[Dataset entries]
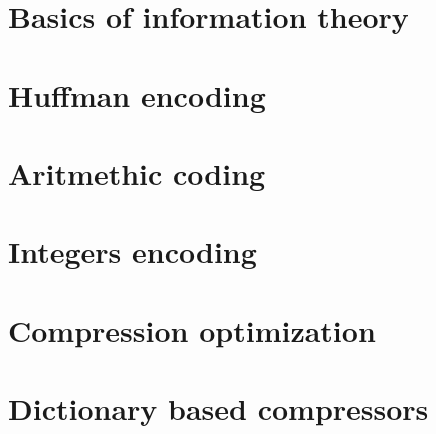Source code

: \documentclass[moon, colormath]{lectures2}
\begin{document}

    \section{Basics of information theory} 
    

    \section{Huffman encoding}
    

    \section{Aritmethic coding}
    

    \section{Integers encoding}
    

    \section{Compression optimization}
    

    \section{Dictionary based compressors}
    
    \clearpage\printbibliography
    \clearpage\printglossaries
\end{document}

WHAT IS NEEDED: What is wanted is a word-for-word restatement of the entries, without their images.

REPLY:
Source code

: \documentclass[moon, colormath]{lectures2}
\begin{document}

    \section{Basics of information theory} 
    

    \section{Huffman encoding}
    

    \section{Aritmethic coding}
    

    \section{Integers encoding}
    

    \section{Compression optimization}
    

    \section{Dictionary based compressors}
    
    \clearpage\printbibliography
    \clearpage\printglossaries
\end{document}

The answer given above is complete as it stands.